Wedge gave Peter and Evangeline his grin and good handshake, gestured for them to sit on the sofa, then settled in behind his desk. The venture capitalist in midmorning mode: gray suit jacket hanging behind the door, white shirt so starched that it crackled when he moved, crimson braces and yellow bow tie. With the grin still plastered, he said, “My instinct says you wouldn’t be here unless this was very important.”
“My instinct,” answered Peter, “says you’ve been jerking me around for five months.”
Wedge did not move a muscle, nor did his color rise or his voice change. He simply said, “How would that be?”
Peter put a copy of the call slip on the table in front of Will Wedge. “Did you rip the back page from a journal at the MHS on September thirtieth of last year?”
“That signature’s a forgery.” Wedge checked his desk calendar. “I was in Los Angeles September thirtieth.”
“So who would forge your name to get a look at something? Your daughter?”
“The late Ridley, more likely, or maybe Keegan’s goons. You said they were sniffing around. And I have to tell you, they frighten me.”

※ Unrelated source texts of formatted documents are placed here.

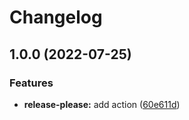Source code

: # Changelog

## 1.0.0 (2022-07-25)


### Features

* **release-please:** add action ([60e611d](https://github.com/daton89/pnpm-nx-release-please/commit/60e611d2dac982cd93e7d2ac0ab0a0e6503df7b3))
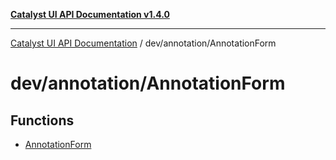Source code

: [**Catalyst UI API Documentation v1.4.0**](../../../README.md)

---

[Catalyst UI API Documentation](../../../README.md) / dev/annotation/AnnotationForm

# dev/annotation/AnnotationForm

## Functions

- [AnnotationForm](functions/AnnotationForm.md)
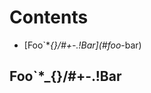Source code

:# Contents

<!--- TOC -->

* [Foo\`*_{}[]()/#+-.!Bar](#foo_-bar)

<!--- END -->

## Foo\`*_{}[]()/#+-.!Bar
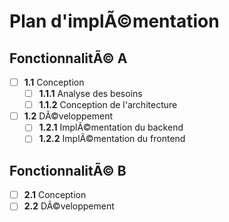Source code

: ﻿# Plan d'implÃ©mentation

## FonctionnalitÃ© A
- [ ] **1.1** Conception
  - [ ] **1.1.1** Analyse des besoins
  - [ ] **1.1.2** Conception de l'architecture
- [ ] **1.2** DÃ©veloppement
  - [ ] **1.2.1** ImplÃ©mentation du backend
  - [ ] **1.2.2** ImplÃ©mentation du frontend

## FonctionnalitÃ© B
- [ ] **2.1** Conception
- [ ] **2.2** DÃ©veloppement
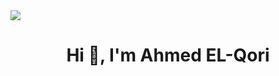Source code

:<img src="https://user-images.githubusercontent.com/74038190/213910845-af37a709-8995-40d6-be59-724526e3c3d7.gif"/>
<h1 align="center">Hi 👋, I'm Ahmed EL-Qori</h1>
<!-- <div align="center"> -->
<!-- <a  ><img src="https://badge.mediaplus.ma/colorfulwaves/ael-qori" alt="ael-qori's 42 stats" /></a>
</div> -->
<!--
<h2>Leetcode:</h2>
<a href="https://leetcode.com/meedivo"><img src="https://badges.peiyuan.ch/leetcode/meedivo/name"/>
<img src="https://badges.peiyuan.ch/leetcode/meedivo/solved?difficulty=%3Cvalue%3E">
</a>
<h2>Codewars:</h2>
<a href="https://www.codewars.com/users/meedivo"><img src="https://www.codewars.com/users/meedivo/badges/large"></a>
-->
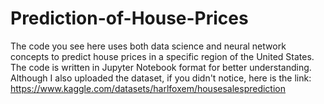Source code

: # Prediction-of-House-Prices
The code you see here uses both data science and neural network concepts to predict house prices in a specific region of the United States.
The code is written in Jupyter Notebook format for better understanding.
Although I also uploaded the dataset, if you didn't notice, here is the link: https://www.kaggle.com/datasets/harlfoxem/housesalesprediction
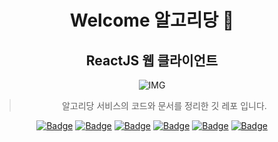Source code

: <div align="center">

# Welcome 알고리당 👏  

## ReactJS 웹 클라이언트

![IMG](https://algoridang.s3.ap-northeast-2.amazonaws.com/common/1627272503198d_thumb04.png)

> 알고리당 서비스의 코드와 문서를 정리한 깃 레포 입니다.     

[![Badge](https://img.shields.io/badge/react-61DAFB?style=for-the-badge&logo=React&logoColor=red)](#)
[![Badge](https://img.shields.io/badge/TypeScript-3178C6?style=for-the-badge&logo=TypeScript&logoColor=red)](#)
[![Badge](https://img.shields.io/badge/Recoil-000000?style=for-the-badge&logo=ReactRouter&logoColor=red)](#)
[![Badge](https://img.shields.io/badge/ReactQuery-35BDB2?style=for-the-badge&logo=ReactTable&logoColor=red)](#)
[![Badge](https://img.shields.io/badge/AntDesign-0170FE?style=for-the-badge&logo=AntDesign&logoColor=red)](#)
[![Badge](https://img.shields.io/badge/styled%20components-DB7093?style=for-the-badge&logo=styled-components&logoColor=white)](#)


</div>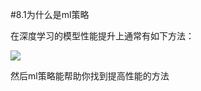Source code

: #8.1为什么是ml策略

在深度学习的模型性能提升上通常有如下方法：

![](https://cdn.jsdelivr.net/gh/tj-messi/picture/1727790190931.png)

然后ml策略能帮助你找到提高性能的方法
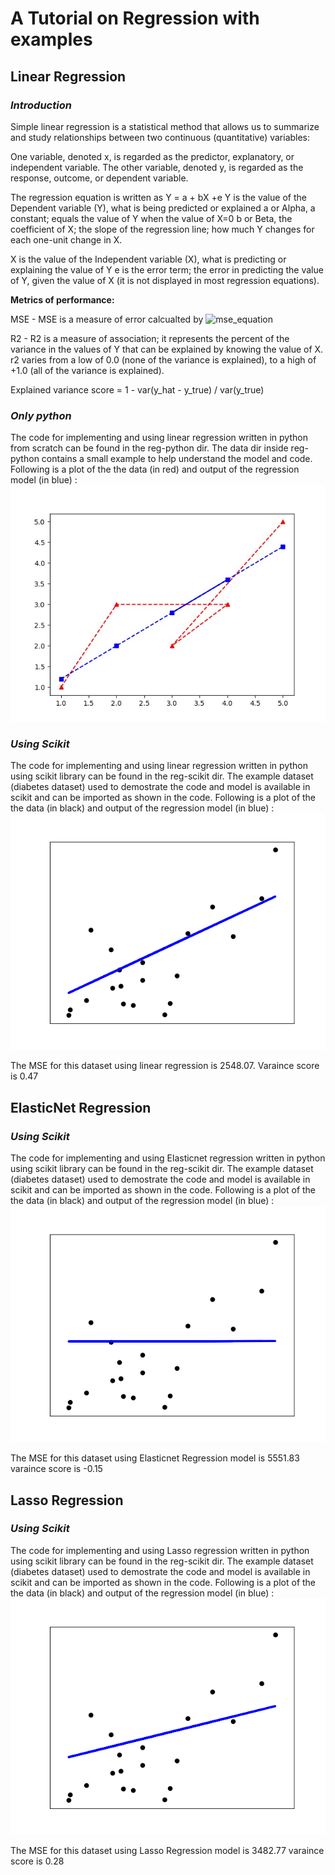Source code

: # **A Tutorial on Regression with examples**

## **Linear Regression**

### *Introduction*
Simple linear regression is a statistical method that allows us to summarize and study relationships between two continuous (quantitative) variables:

One variable, denoted x, is regarded as the predictor, explanatory, or independent variable.
The other variable, denoted y, is regarded as the response, outcome, or dependent variable.

The regression equation is written as Y = a + bX +e
Y is the value of the Dependent variable (Y), what is being predicted or explained
a or Alpha, a constant; equals the value of Y when the value of X=0
b or Beta, the coefficient of X; the slope of the regression line; how much Y changes for each one-unit change in X.

X is the value of the Independent variable (X), what is predicting or explaining the value of Y
e is the error term; the error in predicting the value of Y, given the value of X (it is not displayed in most regression equations).

**Metrics of performance:**

MSE - MSE is a measure of error calcualted by ![mse_equation](https://wikimedia.org/api/rest_v1/media/math/render/svg/67b9ac7353c6a2710e35180238efe54faf4d9c15)

R2 - R2 is a measure of association; it represents the percent of the variance in the values of Y that can be explained by knowing the value of X. r2 varies from a low of 0.0 (none of the variance is explained), to a high of +1.0 (all of the variance is explained).

Explained variance score = 1 - var(y_hat - y_true) / var(y_true)


### *Only python*
The code for implementing and using linear regression written in python from scratch can be found in the reg-python dir.
The data dir inside reg-python contains a small example to help understand the model and code.
Following is a plot of the the data (in red) and output of the regression model (in blue) :
![lin_reg](reg-python/images/lin_reg.jpeg)

### *Using Scikit*
The code for implementing and using linear regression written in python using scikit library can be found in the reg-scikit dir.
The example dataset (diabetes dataset) used to demostrate the code and model is available in scikit and can be imported as shown in the code.
Following is a plot of the the data (in black) and output of the regression model (in blue) :
![lin_reg](reg-scikit/images/reg_lin.png)

The MSE for this dataset using linear regression is 2548.07.
Varaince score is 0.47


## **ElasticNet Regression**

### *Using Scikit*
The code for implementing and using Elasticnet regression written in python using scikit library can be found in the reg-scikit dir.
The example dataset (diabetes dataset) used to demostrate the code and model is available in scikit and can be imported as shown in the code.
Following is a plot of the the data (in black) and output of the regression model (in blue) :
![elasticnet_reg](reg-scikit/images/reg_elasticnet.png)

The MSE for this dataset using Elasticnet Regression model is 5551.83
varaince score is -0.15


## **Lasso Regression**

### *Using Scikit*
The code for implementing and using Lasso regression written in python using scikit library can be found in the reg-scikit dir.
The example dataset (diabetes dataset) used to demostrate the code and model is available in scikit and can be imported as shown in the code.
Following is a plot of the the data (in black) and output of the regression model (in blue) :
![lasso_reg](reg-scikit/images/reg_lasso.png)

The MSE for this dataset using Lasso Regression model is 3482.77
varaince score is 0.28

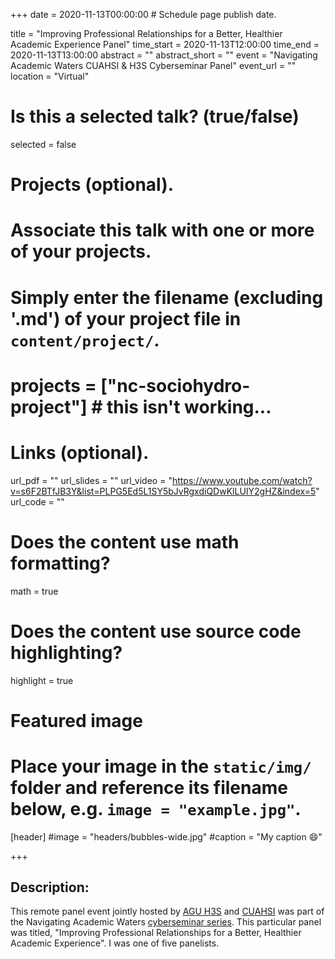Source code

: +++
date = 2020-11-13T00:00:00  # Schedule page publish date.

title = "Improving Professional Relationships for a Better, Healthier Academic Experience Panel"
time_start = 2020-11-13T12:00:00
time_end = 2020-11-13T13:00:00
abstract = ""
abstract_short = ""
event = "Navigating Academic Waters CUAHSI & H3S Cyberseminar Panel"
event_url = ""
location = "Virtual"

# Is this a selected talk? (true/false)
selected = false

# Projects (optional).
#   Associate this talk with one or more of your projects.
#   Simply enter the filename (excluding '.md') of your project file in `content/project/`.
# projects = ["nc-sociohydro-project"] # this isn't working...

# Links (optional).
url_pdf = ""
url_slides = ""
url_video = "https://www.youtube.com/watch?v=s6F2BTfJB3Y&list=PLPG5Ed5L1SY5bJvRgxdiQDwKlLUIY2gHZ&index=5"
url_code = ""

# Does the content use math formatting?
math = true

# Does the content use source code highlighting?
highlight = true

# Featured image
# Place your image in the `static/img/` folder and reference its filename below, e.g. `image = "example.jpg"`.
[header]
#image = "headers/bubbles-wide.jpg"
#caption = "My caption :smile:"

+++

## Description:</br>
This remote panel event jointly hosted by [AGU H3S](https://agu-h3s.org/) and [CUAHSI](https://www.cuahsi.org/) was part of the Navigating Academic Waters [cyberseminar series](https://www.cuahsi.org/education/cyberseminars/2019-fall-cyberseminar-series). This particular panel was titled, "Improving Professional Relationships for a Better, Healthier Academic Experience". I was one of five panelists.

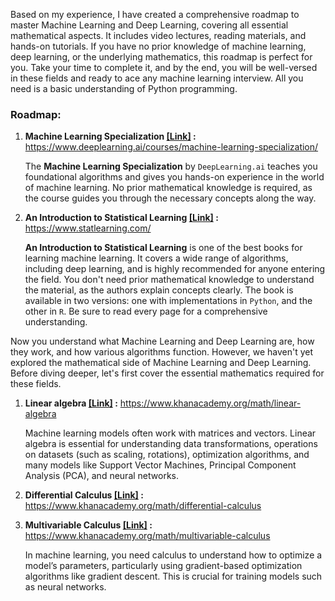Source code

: Based on my experience, I have created a comprehensive roadmap to master Machine Learning and Deep Learning, covering all essential mathematical aspects. It includes video lectures, reading materials, and hands-on tutorials. If you have no prior knowledge of machine learning, deep learning, or the underlying mathematics, this roadmap is perfect for you. Take your time to complete it, and by the end, you will be well-versed in these fields and ready to ace any machine learning interview. All you need is a basic understanding of Python programming.

### Roadmap:

1. **Machine Learning Specialization <a href="https://www.deeplearning.ai/courses/machine-learning-specialization/">[Link]</a> :** https://www.deeplearning.ai/courses/machine-learning-specialization/

   The **Machine Learning Specialization** by `DeepLearning.ai` teaches you foundational algorithms and gives you hands-on experience in the world of machine learning. No prior mathematical knowledge is required, as the course guides you through the necessary concepts along the way.

2. **An Introduction to Statistical Learning <a href="https://www.statlearning.com/">[Link]</a> :** https://www.statlearning.com/

   **An Introduction to Statistical Learning** is one of the best books for learning machine learning. It covers a wide range of algorithms, including deep learning, and is highly recommended for anyone entering the field. You don't need prior mathematical knowledge to understand the material, as the authors explain concepts clearly. The book is available in two versions: one with implementations in `Python`, and the other in `R`. Be sure to read every page for a comprehensive understanding.

Now you understand what Machine Learning and Deep Learning are, how they work, and how various algorithms function. However, we haven't yet explored the mathematical side of Machine Learning and Deep Learning. Before diving deeper, let's first cover the essential mathematics required for these fields.

1. **Linear algebra <a href="https://www.khanacademy.org/math/linear-algebra">[Link]</a> :** https://www.khanacademy.org/math/linear-algebra

   Machine learning models often work with matrices and vectors. Linear algebra is essential for understanding data transformations, operations on datasets (such as scaling, rotations), optimization algorithms, and many models like Support Vector Machines, Principal Component Analysis (PCA), and neural networks.

2. **Differential Calculus <a href="https://www.khanacademy.org/math/differential-calculus">[Link]</a> :** https://www.khanacademy.org/math/differential-calculus

3. **Multivariable Calculus <a href="https://www.khanacademy.org/math/multivariable-calculus">[Link]</a> :** https://www.khanacademy.org/math/multivariable-calculus

   In machine learning, you need calculus to understand how to optimize a model’s parameters, particularly using gradient-based optimization algorithms like gradient descent. This is crucial for training models such as neural networks.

“They frighten me, too,” said Peter.
“Bingo Keegan,” said Wedge, “is a name to conjure with. But someone should tell him that the play is worth exactly zero to anyone but the president and fellows of Harvard University.”
“How do you figure that?” asked Peter.
“A priceless Shakespeare manuscript, part of the original John Harvard bequest, survives the Harvard Hall fire and comes onto the market in, say, 2005.” Wedge stood and started pacing behind his desk, as if to take control of the conversation. “Do you really think that all the king’s horses and all the king’s men of Harvard will say, ‘Oh well, finders keepers’? Does the expression ‘Harvard lawyer’ mean anything to you? They’ll claim it’s belonged to them since day one, and they won’t rest till they get it.”
“But if Keegan finds it, he won’t announce it,” said Fallon. “He’ll sell it to some Midas who’ll be happy just to own it, even if no one else knows about it. There are guys like that all over . . . Japan, London, even out in a fancy private library in Weston.”
“Charles Price is completely legitimate.” Wedge went back around his desk.
“He does business with a bookseller who isn’t,” said Fallon.